Strong coupling dynamics of defect RG flows in ABJM

Abstract

Wilson loop operators in ABJM theory provide a rich arena for studying defect conformal field theories (dCFTs) and the renormalization group (RG) flows connecting them. While these are well understood at weak coupling, a complete strong-coupling picture remains an open problem. In this paper, we present a systematic analysis of defect RG flows in ABJM at strong coupling, via holography. By examining fluctuations of fundamental strings in the AdS4 × CP3 background around classical AdS2 solutions, we map worldsheet excitations to the operators in the dual dCFT which are responsible for the flows and determine their scaling dimensions, including subleading corrections from one-loop worldsheet effects.
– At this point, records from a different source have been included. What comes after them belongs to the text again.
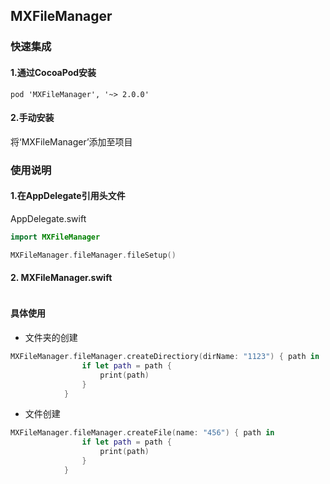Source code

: ## MXFileManager
### 快速集成
#### 1.通过CocoaPod安装

```
pod 'MXFileManager', '~> 2.0.0'

```
#### 2.手动安装
将‘MXFileManager’添加至项目

### 使用说明
#### 1.在AppDelegate引用头文件
AppDelegate.swift
```Swift
import MXFileManager

MXFileManager.fileManager.fileSetup()

```
#### 2. MXFileManager.swift

```
```
#### 具体使用
- 文件夹的创建

```Swift
MXFileManager.fileManager.createDirectiory(dirName: "1123") { path in
                if let path = path {
                    print(path)
                }
            }
```

- 文件创建

```Swift
MXFileManager.fileManager.createFile(name: "456") { path in
                if let path = path {
                    print(path)
                }
            }
``` 



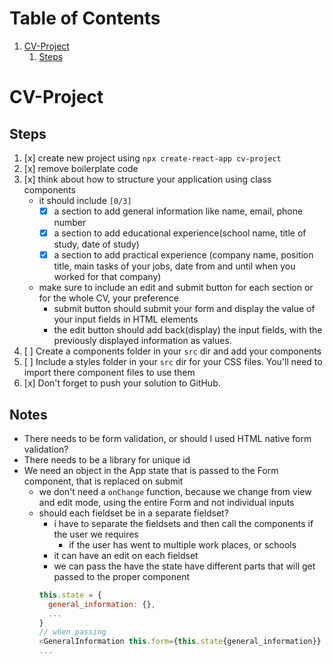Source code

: # Table of Contents

1.  [CV-Project](#orgcdfa178)
    1.  [Steps](#orgad94e99)

<a id="orgcdfa178"></a>

# CV-Project

<a id="orgad94e99"></a>

## Steps

1.  [x] create new project using `npx create-react-app cv-project`
2.  [x] remove boilerplate code
3.  [x] think about how to structure your application using class components
    - it should include <code>[0/3]</code>
      - [x] a section to add general information like name, email, phone number
      - [x] a section to add educational experience(school name, title of study, date of study)
      - [x] a section to add practical experience (company name, position title, main tasks of your jobs, date from and until when you worked for that company)
    - make sure to include an edit and submit button for each section or for the whole CV, your preference
      - submit button should submit your form and display the value of your input fields in HTML elements
      - the edit button should add back(display) the input fields, with the previously displayed information as values.
4.  [ ] Create a components folder in your `src` dir and add your components
5.  [ ] Include a styles folder in your `src` dir for your CSS files. You'll need to import there component files to use them
6.  [x] Don't forget to push your solution to GitHub.

## Notes

- There needs to be form validation, or should I used HTML native form validation?
- There needs to be a library for unique id
- We need an object in the App state that is passed to the Form component, that is replaced on submit
  - we don't need a `onChange` function, because we change from view and edit mode, using the entire Form and not individual inputs
  - should each fieldset be in a separate fieldset?
    - i have to separate the fieldsets and then call the components if the user we requires
      - if the user has went to multiple work places, or schools
    - it can have an edit on each fieldset
    - we can pass the have the state have different parts that will get passed to the proper component
    ```js
    this.state = {
      general_information: {},
      ...
    }
    // when passing
    <GeneralInformation this.form={this.state{general_information}}
    ...
    ```
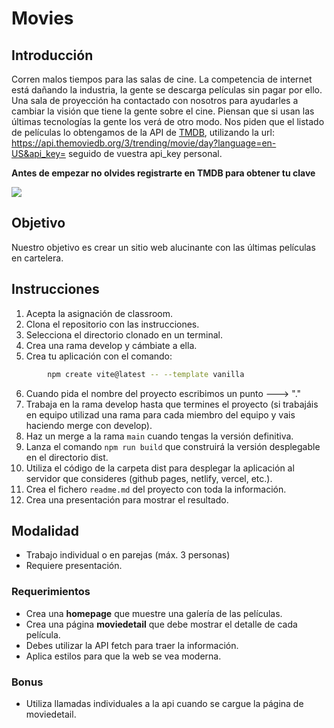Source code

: # Movies

## Introducción

Corren malos tiempos para las salas de cine. La competencia de internet está dañando la industria, la gente se descarga películas sin pagar por ello. Una sala de proyección ha contactado con nosotros para ayudarles a cambiar la visión que tiene la gente sobre el cine. Piensan que si usan las últimas tecnologías la gente los verá de otro modo.
Nos piden que el listado de películas lo obtengamos de la API de [TMDB](https://www.themoviedb.org/), utilizando la url: https://api.themoviedb.org/3/trending/movie/day?language=en-US&api_key= seguido de vuestra api_key personal.

**Antes de empezar no olvides registrarte en TMDB para obtener tu clave**

![](https://imgur.com/nPVcCjj.jpg)

## Objetivo

Nuestro objetivo es crear un sitio web alucinante con las últimas películas en cartelera.

## Instrucciones

1. Acepta la asignación de classroom.
2. Clona el repositorio con las instrucciones.
3. Selecciona el directorio clonado en un terminal.
4. Crea una rama develop y cámbiate a ella.
5. Crea tu aplicación con el comando: 
```sh
        npm create vite@latest -- --template vanilla
```
6. Cuando pida el nombre del proyecto escribimos un punto ---> "."
7. Trabaja en la rama develop hasta que termines el proyecto (si trabajáis en equipo utilizad una rama para cada miembro del equipo y vais haciendo merge con develop). 
8. Haz un merge a la rama `main` cuando tengas la versión definitiva.
9. Lanza el comando `npm run build` que construirá la versión desplegable en el directorio dist.
9. Utiliza el código de la carpeta dist para desplegar la aplicación al servidor que consideres (github pages, netlify, vercel, etc.).
10. Crea el fichero `readme.md` del proyecto con toda la información.
11. Crea una presentación para mostrar el resultado.

## Modalidad

- Trabajo individual o en parejas (máx. 3 personas)
- Requiere presentación.


### Requerimientos
- Crea una __homepage__ que muestre una galería de las películas.
- Crea una página __moviedetail__ que debe mostrar el detalle de cada película.
- Debes utilizar la API fetch para traer la información.
- Aplica estilos para que la web se vea moderna.

### Bonus 
- Utiliza llamadas individuales a la api cuando se cargue la página de moviedetail.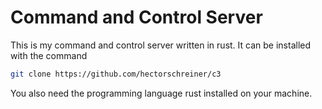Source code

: # Command and Control Server
This is my command and control server written in rust. It can be installed with the command
```bash
git clone https://github.com/hectorschreiner/c3
```

You also need the programming language rust installed on your machine.

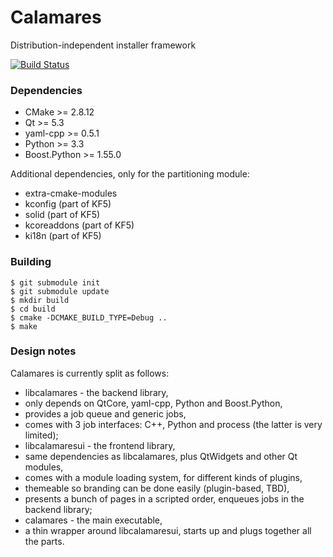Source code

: Calamares
=========

Distribution-independent installer framework

[![Build Status](http://54.252.111.23:8080/buildStatus/icon?job=calamares-master)](http://54.252.111.23:8080/job/calamares-master/)

### Dependencies
* CMake >= 2.8.12
* Qt >= 5.3
* yaml-cpp >= 0.5.1
* Python >= 3.3
* Boost.Python >= 1.55.0

Additional dependencies, only for the partitioning module:
* extra-cmake-modules
* kconfig (part of KF5)
* solid (part of KF5)
* kcoreaddons (part of KF5)
* ki18n (part of KF5)

### Building
```
$ git submodule init
$ git submodule update
$ mkdir build
$ cd build
$ cmake -DCMAKE_BUILD_TYPE=Debug ..
$ make
```

### Design notes
Calamares is currently split as follows:
* libcalamares - the backend library,
 * only depends on QtCore, yaml-cpp, Python and Boost.Python,
 * provides a job queue and generic jobs,
 * comes with 3 job interfaces: C++, Python and process (the latter is very limited);
* libcalamaresui - the frontend library,
 * same dependencies as libcalamares, plus QtWidgets and other Qt modules,
 * comes with a module loading system, for different kinds of plugins,
 * themeable so branding can be done easily (plugin-based, TBD),
 * presents a bunch of pages in a scripted order, enqueues jobs in the backend library;
* calamares - the main executable,
 * a thin wrapper around libcalamaresui, starts up and plugs together all the parts.
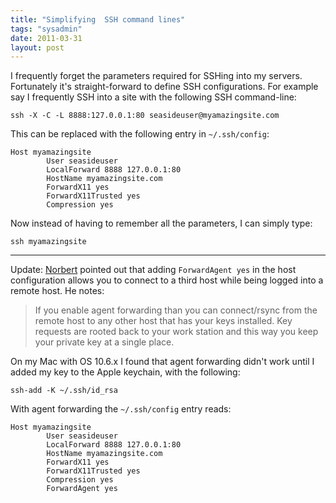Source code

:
 ```yaml
---
title: "Simplifying  SSH command lines"
tags: "sysadmin"
date: 2011-03-31
layout: post
---
```

I frequently forget the parameters required for SSHing into my servers. Fortunately it's straight-forward to define SSH configurations. For example say I frequently SSH into a site with the following SSH command-line:

```
ssh -X -C -L 8888:127.0.0.1:80 seasideuser@myamazingsite.com
```

This can be replaced with the following entry in `~/.ssh/config`:

```
Host myamazingsite
        User seasideuser
        LocalForward 8888 127.0.0.1:80
        HostName myamazingsite.com
        ForwardX11 yes
        ForwardX11Trusted yes
        Compression yes
```

Now instead of having to remember all the parameters, I can simply type:

```
ssh myamazingsite
```
___

Update: [Norbert](http://norbert.hartl.name/) pointed out that adding `ForwardAgent yes` in the host configuration allows you to connect to a third host while being logged into a remote host. He notes:

> If you enable agent forwarding than you can connect/rsync from the remote host to any other host that has your keys installed. Key requests are rooted back to your work station and this way you keep your private key at a single place.

On my Mac with OS 10.6.x I found that agent forwarding didn't work until I added my key to the Apple keychain, with the following:

```
ssh-add -K ~/.ssh/id_rsa
```

With agent forwarding the  `~/.ssh/config` entry reads:

```
Host myamazingsite
        User seasideuser
        LocalForward 8888 127.0.0.1:80
        HostName myamazingsite.com
        ForwardX11 yes
        ForwardX11Trusted yes
        Compression yes
        ForwardAgent yes
```
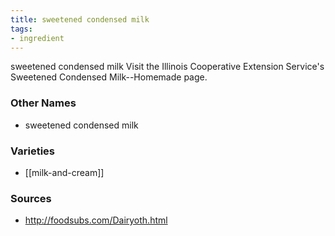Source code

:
 ```yaml
---
title: sweetened condensed milk
tags:
- ingredient
---
```

sweetened condensed milk Visit the Illinois Cooperative Extension Service's Sweetened Condensed Milk--Homemade page.

### Other Names

* sweetened condensed milk

### Varieties

* [[milk-and-cream]]

### Sources
* http://foodsubs.com/Dairyoth.html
We show how different boundary conditions on string coordinates correspond to distinct operators and provide a geometric realization of the RG flows through interpolating boundary conditions. We apply this framework to fermionic 1/2 BPS, bosonic 1/6 BPS, and non-supersymmetric Wilson loops, establishing a coherent strong-coupling picture in which the 1/2 BPS loop is IR stable, the 1/6 BPS loop acts as a saddle point, and the non-supersymmetric configuration emerges as a natural UV fixed point. We also advance a proposal for the holographic dual of a second non-supersymmetric loop, in terms of averaging over Dirichlet boundary conditions.